::: Information shown
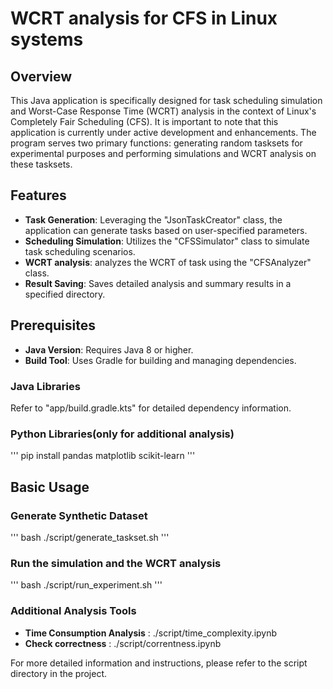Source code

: # WCRT analysis for CFS in Linux systems

## Overview

This Java application is specifically designed for task scheduling simulation and Worst-Case Response Time (WCRT) analysis in the context of Linux's Completely Fair Scheduling (CFS). It is important to note that this application is currently under active development and enhancements. The program serves two primary functions: generating random tasksets for experimental purposes and performing simulations and WCRT analysis on these tasksets.

## Features

* **Task Generation**:  Leveraging the "JsonTaskCreator" class, the application can generate tasks based on user-specified parameters.
* **Scheduling Simulation**: Utilizes the "CFSSimulator" class to simulate task scheduling scenarios.
* **WCRT analysis**: analyzes the WCRT of task using the "CFSAnalyzer" class.
* **Result Saving**: Saves detailed analysis and summary results in a specified directory.

## Prerequisites

* **Java Version**: Requires Java 8 or higher.
* **Build Tool**: Uses Gradle for building and managing dependencies.

### Java Libraries

Refer to "app/build.gradle.kts" for detailed dependency information.

### Python Libraries(only for additional analysis)

'''
pip install pandas matplotlib scikit-learn
'''

## Basic Usage

### Generate Synthetic Dataset

'''
bash ./script/generate_taskset.sh
'''

### Run the simulation and the WCRT analysis

'''
bash ./script/run_experiment.sh
'''

### Additional Analysis Tools

* **Time Consumption Analysis** : ./script/time_complexity.ipynb
* **Check correctness** : ./script/correntness.ipynb

For more detailed information and instructions, please refer to the script directory in the project.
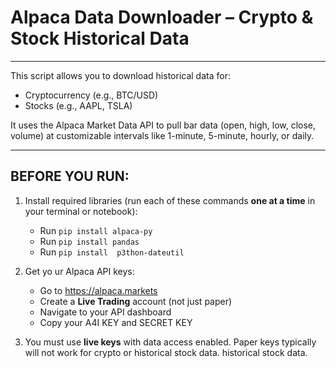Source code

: # Alpaca Data Downloader – Crypto & Stock Historical Data
---


This script allows you to download historical data for:
- Cryptocurrency (e.g., BTC/USD)
- Stocks (e.g., AAPL, TSLA)

It uses the Alpaca Market Data API to pull bar data (open, high, low, close, volume)
at customizable intervals like 1-minute, 5-minute, hourly, or daily.

---

## BEFORE YOU RUN:

1. Install required libraries (run each of these commands **one at a time** in your terminal
    or notebook):
   - Run `pip install alpaca-py`
   - Run `pip install pandas`
   - Run `pip install 
p3thon-dateutil`

2. Get yo
   ur Alpaca API keys:
   - Go to https://alpaca.markets
   - Create a **Live Trading** account (not just paper)
   - Navigate to your API dashboard
   - Copy your 
A4I KEY and SECRET KEY

3. You must use **live keys** with data access enabled.
   Paper keys typically will not work for crypto or historical stock data.
 historical stock data.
::::::
Your goal: Copy, exactly and with nothing added, the lines from the one containing "3. You must" through the end of the records.

Worked solution:
3. You must use **live keys** with data access enabled.
   Paper keys typically will not work for crypto or historical stock data.
 historical stock data.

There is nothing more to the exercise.